═══ Recorded information ═══
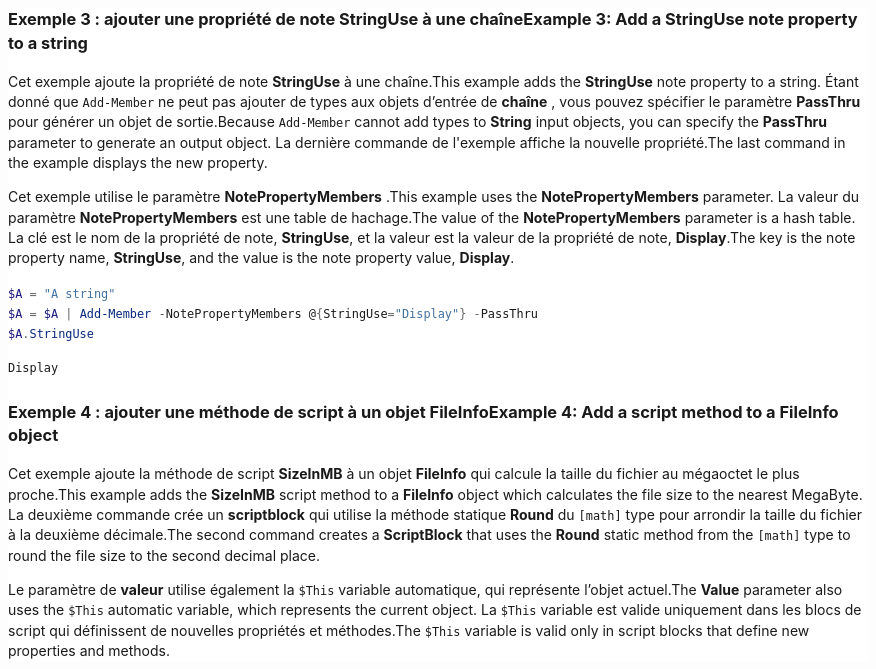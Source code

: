 ### <span data-ttu-id="51c03-140">Exemple 3 : ajouter une propriété de note StringUse à une chaîne</span><span class="sxs-lookup"><span data-stu-id="51c03-140">Example 3: Add a StringUse note property to a string</span></span>

<span data-ttu-id="51c03-141">Cet exemple ajoute la propriété de note **StringUse** à une chaîne.</span><span class="sxs-lookup"><span data-stu-id="51c03-141">This example adds the **StringUse** note property to a string.</span></span>
<span data-ttu-id="51c03-142">Étant donné que `Add-Member` ne peut pas ajouter de types aux objets d’entrée de **chaîne** , vous pouvez spécifier le paramètre **PassThru** pour générer un objet de sortie.</span><span class="sxs-lookup"><span data-stu-id="51c03-142">Because `Add-Member` cannot add types to **String** input objects, you can specify the **PassThru** parameter to generate an output object.</span></span> <span data-ttu-id="51c03-143">La dernière commande de l'exemple affiche la nouvelle propriété.</span><span class="sxs-lookup"><span data-stu-id="51c03-143">The last command in the example displays the new property.</span></span>

<span data-ttu-id="51c03-144">Cet exemple utilise le paramètre **NotePropertyMembers** .</span><span class="sxs-lookup"><span data-stu-id="51c03-144">This example uses the **NotePropertyMembers** parameter.</span></span> <span data-ttu-id="51c03-145">La valeur du paramètre **NotePropertyMembers** est une table de hachage.</span><span class="sxs-lookup"><span data-stu-id="51c03-145">The value of the **NotePropertyMembers** parameter is a hash table.</span></span> <span data-ttu-id="51c03-146">La clé est le nom de la propriété de note, **StringUse**, et la valeur est la valeur de la propriété de note, **Display**.</span><span class="sxs-lookup"><span data-stu-id="51c03-146">The key is the note property name, **StringUse**, and the value is the note property value, **Display**.</span></span>

```powershell
$A = "A string"
$A = $A | Add-Member -NotePropertyMembers @{StringUse="Display"} -PassThru
$A.StringUse
```

```Output
Display
```

### <span data-ttu-id="51c03-147">Exemple 4 : ajouter une méthode de script à un objet FileInfo</span><span class="sxs-lookup"><span data-stu-id="51c03-147">Example 4: Add a script method to a FileInfo object</span></span>

<span data-ttu-id="51c03-148">Cet exemple ajoute la méthode de script **SizeInMB** à un objet **FileInfo** qui calcule la taille du fichier au mégaoctet le plus proche.</span><span class="sxs-lookup"><span data-stu-id="51c03-148">This example adds the **SizeInMB** script method to a **FileInfo** object which calculates the file size to the nearest MegaByte.</span></span> <span data-ttu-id="51c03-149">La deuxième commande crée un **scriptblock** qui utilise la méthode statique **Round** du `[math]` type pour arrondir la taille du fichier à la deuxième décimale.</span><span class="sxs-lookup"><span data-stu-id="51c03-149">The second command creates a **ScriptBlock** that uses the **Round** static method from the `[math]` type to round the file size to the second decimal place.</span></span>

<span data-ttu-id="51c03-150">Le paramètre de **valeur** utilise également la `$This` variable automatique, qui représente l’objet actuel.</span><span class="sxs-lookup"><span data-stu-id="51c03-150">The **Value** parameter also uses the `$This` automatic variable, which represents the current object.</span></span> <span data-ttu-id="51c03-151">La `$This` variable est valide uniquement dans les blocs de script qui définissent de nouvelles propriétés et méthodes.</span><span class="sxs-lookup"><span data-stu-id="51c03-151">The `$This` variable is valid only in script blocks that define new properties and methods.</span></span>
═══
**Task instructions:** Lines holding the string "chaîne" in the records: how many are there? Give only the number.

**Solution for this task:** 3